# Working With Doc

## 1.Module Import

In [2]:
from docx import Document
import docx2txt
import os
from pathlib import Path

## 2.Handling Data

## Task 1

In [3]:
doc_path = '../data_import/docx_mock_file.docx'
target_path = Path('../data_export/file_docx')

os.makedirs(target_path, exist_ok=True)

#### Extract Text

In [4]:
target_text_path = target_path / 'text'

def extract_text(doc_path):
    doc = Document(doc_path)
    text = []
    for para in doc.paragraphs:
        text.append(para.text)
    return '\n'.join(text)

text = extract_text(doc_path)
text_output_path = target_text_path / 'extracted_text.txt'
with open(text_output_path, 'w', encoding='utf-8') as f:
    f.write(text)

print(f"Text has been extracted to {text_output_path}")

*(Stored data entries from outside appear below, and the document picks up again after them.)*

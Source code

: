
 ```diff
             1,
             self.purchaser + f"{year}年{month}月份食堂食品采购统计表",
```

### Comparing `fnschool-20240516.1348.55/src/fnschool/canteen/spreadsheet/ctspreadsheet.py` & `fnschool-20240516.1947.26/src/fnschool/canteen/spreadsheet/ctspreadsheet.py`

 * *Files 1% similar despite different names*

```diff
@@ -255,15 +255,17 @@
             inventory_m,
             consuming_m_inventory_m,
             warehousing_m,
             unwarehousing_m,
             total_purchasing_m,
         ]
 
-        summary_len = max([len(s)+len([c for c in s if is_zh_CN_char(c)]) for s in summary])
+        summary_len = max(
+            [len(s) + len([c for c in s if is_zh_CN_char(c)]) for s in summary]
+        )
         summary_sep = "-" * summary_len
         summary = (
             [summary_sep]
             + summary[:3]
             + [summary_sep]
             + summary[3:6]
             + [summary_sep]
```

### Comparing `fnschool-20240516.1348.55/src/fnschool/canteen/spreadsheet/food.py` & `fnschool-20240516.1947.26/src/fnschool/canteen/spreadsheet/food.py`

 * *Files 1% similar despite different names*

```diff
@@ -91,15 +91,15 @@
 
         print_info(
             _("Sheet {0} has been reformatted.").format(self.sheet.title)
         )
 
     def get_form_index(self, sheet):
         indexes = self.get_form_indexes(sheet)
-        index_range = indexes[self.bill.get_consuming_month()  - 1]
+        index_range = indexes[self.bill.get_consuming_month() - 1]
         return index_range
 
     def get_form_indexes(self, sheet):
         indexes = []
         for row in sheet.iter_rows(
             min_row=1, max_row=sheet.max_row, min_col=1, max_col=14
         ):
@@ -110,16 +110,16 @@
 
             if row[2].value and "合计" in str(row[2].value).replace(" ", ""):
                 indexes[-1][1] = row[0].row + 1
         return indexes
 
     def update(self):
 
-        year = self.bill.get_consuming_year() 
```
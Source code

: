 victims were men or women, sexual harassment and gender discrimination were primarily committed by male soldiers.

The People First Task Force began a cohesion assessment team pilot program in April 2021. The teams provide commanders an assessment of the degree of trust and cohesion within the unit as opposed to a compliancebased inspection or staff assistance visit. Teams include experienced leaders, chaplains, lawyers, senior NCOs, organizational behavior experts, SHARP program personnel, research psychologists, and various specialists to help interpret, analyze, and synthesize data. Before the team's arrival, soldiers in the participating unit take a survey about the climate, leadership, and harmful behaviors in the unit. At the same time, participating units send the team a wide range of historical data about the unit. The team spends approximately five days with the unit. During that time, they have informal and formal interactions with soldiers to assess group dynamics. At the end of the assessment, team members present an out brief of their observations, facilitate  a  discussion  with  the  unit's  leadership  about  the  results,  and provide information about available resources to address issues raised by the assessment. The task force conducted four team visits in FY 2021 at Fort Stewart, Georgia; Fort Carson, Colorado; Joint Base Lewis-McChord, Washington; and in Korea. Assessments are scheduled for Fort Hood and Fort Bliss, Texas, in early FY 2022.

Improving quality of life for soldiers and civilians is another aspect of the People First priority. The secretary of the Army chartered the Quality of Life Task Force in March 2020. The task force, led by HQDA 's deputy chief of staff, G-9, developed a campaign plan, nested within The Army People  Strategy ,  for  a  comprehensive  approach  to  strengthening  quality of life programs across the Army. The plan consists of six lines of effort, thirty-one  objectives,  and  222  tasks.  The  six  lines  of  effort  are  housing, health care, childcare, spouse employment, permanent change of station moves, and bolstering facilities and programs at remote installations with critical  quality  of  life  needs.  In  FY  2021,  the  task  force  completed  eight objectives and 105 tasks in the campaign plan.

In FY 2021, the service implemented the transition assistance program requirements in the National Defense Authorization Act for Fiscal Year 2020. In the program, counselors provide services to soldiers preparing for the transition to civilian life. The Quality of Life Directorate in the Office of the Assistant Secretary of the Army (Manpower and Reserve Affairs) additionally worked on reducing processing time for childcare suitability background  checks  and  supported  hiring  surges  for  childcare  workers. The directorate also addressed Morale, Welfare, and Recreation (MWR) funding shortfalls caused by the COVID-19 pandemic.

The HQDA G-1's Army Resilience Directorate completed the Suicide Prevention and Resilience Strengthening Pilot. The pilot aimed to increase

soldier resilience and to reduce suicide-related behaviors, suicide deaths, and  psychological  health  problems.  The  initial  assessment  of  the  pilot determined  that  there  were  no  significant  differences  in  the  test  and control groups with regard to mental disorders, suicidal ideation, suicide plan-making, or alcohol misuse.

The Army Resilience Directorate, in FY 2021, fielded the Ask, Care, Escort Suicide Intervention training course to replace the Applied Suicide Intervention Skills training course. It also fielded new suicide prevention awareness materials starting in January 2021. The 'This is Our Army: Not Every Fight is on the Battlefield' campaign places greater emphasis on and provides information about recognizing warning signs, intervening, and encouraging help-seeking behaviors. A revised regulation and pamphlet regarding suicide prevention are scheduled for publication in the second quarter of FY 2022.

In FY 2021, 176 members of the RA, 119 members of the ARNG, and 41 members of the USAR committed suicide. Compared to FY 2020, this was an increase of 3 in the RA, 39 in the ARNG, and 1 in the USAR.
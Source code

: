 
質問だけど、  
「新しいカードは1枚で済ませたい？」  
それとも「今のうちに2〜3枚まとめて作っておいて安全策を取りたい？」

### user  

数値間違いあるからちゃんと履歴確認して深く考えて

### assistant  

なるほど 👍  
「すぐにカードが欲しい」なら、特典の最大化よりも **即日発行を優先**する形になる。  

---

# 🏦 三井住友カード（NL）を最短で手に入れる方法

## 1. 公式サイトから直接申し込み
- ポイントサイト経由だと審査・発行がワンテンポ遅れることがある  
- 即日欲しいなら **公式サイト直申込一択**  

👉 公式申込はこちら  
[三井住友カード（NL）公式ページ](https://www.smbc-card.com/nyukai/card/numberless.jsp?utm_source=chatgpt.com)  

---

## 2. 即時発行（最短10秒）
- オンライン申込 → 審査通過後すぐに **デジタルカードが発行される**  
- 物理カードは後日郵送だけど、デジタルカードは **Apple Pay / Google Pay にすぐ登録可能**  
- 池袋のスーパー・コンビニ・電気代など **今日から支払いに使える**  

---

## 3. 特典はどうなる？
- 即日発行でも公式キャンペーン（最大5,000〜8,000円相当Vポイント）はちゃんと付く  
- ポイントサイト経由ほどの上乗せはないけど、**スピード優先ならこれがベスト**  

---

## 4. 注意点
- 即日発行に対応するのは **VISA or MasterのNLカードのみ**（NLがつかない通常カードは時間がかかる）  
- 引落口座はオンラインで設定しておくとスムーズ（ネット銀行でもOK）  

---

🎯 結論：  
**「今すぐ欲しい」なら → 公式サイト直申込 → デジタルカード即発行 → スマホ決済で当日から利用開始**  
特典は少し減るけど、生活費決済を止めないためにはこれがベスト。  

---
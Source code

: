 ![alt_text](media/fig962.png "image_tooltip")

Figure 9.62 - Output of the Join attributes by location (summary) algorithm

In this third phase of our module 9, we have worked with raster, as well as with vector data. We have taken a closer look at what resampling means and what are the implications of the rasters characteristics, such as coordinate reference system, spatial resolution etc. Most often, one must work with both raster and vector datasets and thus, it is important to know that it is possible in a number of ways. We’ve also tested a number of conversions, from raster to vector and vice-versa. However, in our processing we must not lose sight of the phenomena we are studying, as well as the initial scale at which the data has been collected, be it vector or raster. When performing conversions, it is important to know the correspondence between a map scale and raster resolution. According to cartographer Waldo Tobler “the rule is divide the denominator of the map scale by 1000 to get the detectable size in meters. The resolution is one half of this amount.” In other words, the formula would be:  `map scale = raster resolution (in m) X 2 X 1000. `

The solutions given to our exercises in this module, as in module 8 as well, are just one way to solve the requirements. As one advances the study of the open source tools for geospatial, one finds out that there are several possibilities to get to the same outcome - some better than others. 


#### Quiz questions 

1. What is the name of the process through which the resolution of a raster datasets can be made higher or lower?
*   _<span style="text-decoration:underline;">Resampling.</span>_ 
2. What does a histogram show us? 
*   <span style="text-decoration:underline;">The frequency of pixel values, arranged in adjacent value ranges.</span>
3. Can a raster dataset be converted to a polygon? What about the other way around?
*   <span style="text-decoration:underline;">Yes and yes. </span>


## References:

Text has been extracted to ../data_export/file_docx/text/extracted_text.txt


In [5]:
target_text_path = target_path / 'text'

def extract_text_and_tables(doc_path):
    doc = Document(doc_path)
    text = []
    
    for para in doc.paragraphs:
        text.append(para.text)
    
    for table in doc.tables:
        for row in table.rows:
            row_data = []
            for cell in row.cells:
                row_data.append(cell.text)
            text.append('\t'.join(row_data))
    
    return '\n'.join(text)

text = extract_text_and_tables(doc_path)
text_output_path = target_text_path / 'extracted_text_and_tables.txt'
with open(text_output_path, 'w', encoding='utf-8') as f:
    f.write(text)

print(f"Text and tables have been extracted to {text_output_path}")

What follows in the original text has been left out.